__YOUR GOAL__. Print the data exactly as it appears, keeping every word.

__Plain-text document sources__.
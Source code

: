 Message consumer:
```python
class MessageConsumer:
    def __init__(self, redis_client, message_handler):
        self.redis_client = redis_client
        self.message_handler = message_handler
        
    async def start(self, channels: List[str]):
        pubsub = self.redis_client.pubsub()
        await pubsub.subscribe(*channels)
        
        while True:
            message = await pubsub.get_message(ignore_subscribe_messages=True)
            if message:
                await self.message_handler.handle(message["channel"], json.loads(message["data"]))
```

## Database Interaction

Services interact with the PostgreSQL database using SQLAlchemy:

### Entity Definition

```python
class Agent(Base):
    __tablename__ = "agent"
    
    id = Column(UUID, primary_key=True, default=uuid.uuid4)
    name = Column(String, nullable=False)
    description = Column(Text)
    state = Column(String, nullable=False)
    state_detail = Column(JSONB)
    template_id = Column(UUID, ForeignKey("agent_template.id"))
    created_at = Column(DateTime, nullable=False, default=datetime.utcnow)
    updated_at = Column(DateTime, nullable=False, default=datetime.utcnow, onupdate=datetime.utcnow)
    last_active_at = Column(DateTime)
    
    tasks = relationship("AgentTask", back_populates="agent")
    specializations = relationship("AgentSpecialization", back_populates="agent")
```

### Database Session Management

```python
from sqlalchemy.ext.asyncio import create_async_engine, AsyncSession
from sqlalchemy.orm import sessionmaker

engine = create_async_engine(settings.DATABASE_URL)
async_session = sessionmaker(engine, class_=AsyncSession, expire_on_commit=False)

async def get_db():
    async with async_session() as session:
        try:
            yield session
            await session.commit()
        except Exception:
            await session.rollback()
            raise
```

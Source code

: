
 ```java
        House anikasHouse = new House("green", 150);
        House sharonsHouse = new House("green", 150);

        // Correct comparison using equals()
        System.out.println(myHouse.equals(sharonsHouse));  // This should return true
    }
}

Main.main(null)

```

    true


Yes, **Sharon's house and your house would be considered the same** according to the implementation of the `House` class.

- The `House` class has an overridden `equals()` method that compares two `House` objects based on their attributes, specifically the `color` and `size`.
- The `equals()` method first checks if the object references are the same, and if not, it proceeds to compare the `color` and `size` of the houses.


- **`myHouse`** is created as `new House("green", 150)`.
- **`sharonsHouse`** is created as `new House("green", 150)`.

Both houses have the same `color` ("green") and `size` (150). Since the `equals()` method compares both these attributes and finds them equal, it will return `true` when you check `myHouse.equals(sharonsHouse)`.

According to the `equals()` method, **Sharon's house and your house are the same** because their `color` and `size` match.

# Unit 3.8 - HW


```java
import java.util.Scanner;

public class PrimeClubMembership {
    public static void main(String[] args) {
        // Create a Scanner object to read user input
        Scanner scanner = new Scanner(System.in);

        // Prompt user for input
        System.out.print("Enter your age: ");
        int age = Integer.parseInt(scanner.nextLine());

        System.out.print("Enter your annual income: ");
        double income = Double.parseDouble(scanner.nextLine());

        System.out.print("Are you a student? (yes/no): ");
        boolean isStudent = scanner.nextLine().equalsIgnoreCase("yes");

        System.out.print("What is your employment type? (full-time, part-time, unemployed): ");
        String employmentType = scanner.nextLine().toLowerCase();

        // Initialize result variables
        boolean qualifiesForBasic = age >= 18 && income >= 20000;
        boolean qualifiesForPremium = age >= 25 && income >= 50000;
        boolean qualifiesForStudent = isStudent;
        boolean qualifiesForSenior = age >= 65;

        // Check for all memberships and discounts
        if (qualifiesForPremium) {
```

__WRITTEN RESPONSE__.
Source code

: Message consumer:
```python
class MessageConsumer:
    def __init__(self, redis_client, message_handler):
        self.redis_client = redis_client
        self.message_handler = message_handler
        
    async def start(self, channels: List[str]):
        pubsub = self.redis_client.pubsub()
        await pubsub.subscribe(*channels)
        
        while True:
            message = await pubsub.get_message(ignore_subscribe_messages=True)
            if message:
                await self.message_handler.handle(message["channel"], json.loads(message["data"]))
```

## Database Interaction

Services interact with the PostgreSQL database using SQLAlchemy:

### Entity Definition

```python
class Agent(Base):
    __tablename__ = "agent"
    
    id = Column(UUID, primary_key=True, default=uuid.uuid4)
    name = Column(String, nullable=False)
    description = Column(Text)
    state = Column(String, nullable=False)
    state_detail = Column(JSONB)
    template_id = Column(UUID, ForeignKey("agent_template.id"))
    created_at = Column(DateTime, nullable=False, default=datetime.utcnow)
    updated_at = Column(DateTime, nullable=False, default=datetime.utcnow, onupdate=datetime.utcnow)
    last_active_at = Column(DateTime)
    
    tasks = relationship("AgentTask", back_populates="agent")
    specializations = relationship("AgentSpecialization", back_populates="agent")
```

### Database Session Management

```python
from sqlalchemy.ext.asyncio import create_async_engine, AsyncSession
from sqlalchemy.orm import sessionmaker

engine = create_async_engine(settings.DATABASE_URL)
async_session = sessionmaker(engine, class_=AsyncSession, expire_on_commit=False)

async def get_db():
    async with async_session() as session:
        try:
            yield session
            await session.commit()
        except Exception:
            await session.rollback()
            raise
```

Source code

:
 ```java
        House anikasHouse = new House("green", 150);
        House sharonsHouse = new House("green", 150);

        // Correct comparison using equals()
        System.out.println(myHouse.equals(sharonsHouse));  // This should return true
    }
}

Main.main(null)

```

    true


Yes, **Sharon's house and your house would be considered the same** according to the implementation of the `House` class.

- The `House` class has an overridden `equals()` method that compares two `House` objects based on their attributes, specifically the `color` and `size`.
- The `equals()` method first checks if the object references are the same, and if not, it proceeds to compare the `color` and `size` of the houses.


- **`myHouse`** is created as `new House("green", 150)`.
- **`sharonsHouse`** is created as `new House("green", 150)`.

Both houses have the same `color` ("green") and `size` (150). Since the `equals()` method compares both these attributes and finds them equal, it will return `true` when you check `myHouse.equals(sharonsHouse)`.

According to the `equals()` method, **Sharon's house and your house are the same** because their `color` and `size` match.

# Unit 3.8 - HW


```java
import java.util.Scanner;

public class PrimeClubMembership {
    public static void main(String[] args) {
        // Create a Scanner object to read user input
        Scanner scanner = new Scanner(System.in);

        // Prompt user for input
        System.out.print("Enter your age: ");
        int age = Integer.parseInt(scanner.nextLine());

        System.out.print("Enter your annual income: ");
        double income = Double.parseDouble(scanner.nextLine());

        System.out.print("Are you a student? (yes/no): ");
        boolean isStudent = scanner.nextLine().equalsIgnoreCase("yes");

        System.out.print("What is your employment type? (full-time, part-time, unemployed): ");
        String employmentType = scanner.nextLine().toLowerCase();

        // Initialize result variables
        boolean qualifiesForBasic = age >= 18 && income >= 20000;
        boolean qualifiesForPremium = age >= 25 && income >= 50000;
        boolean qualifiesForStudent = isStudent;
        boolean qualifiesForSenior = age >= 65;

        // Check for all memberships and discounts
        if (qualifiesForPremium) {
```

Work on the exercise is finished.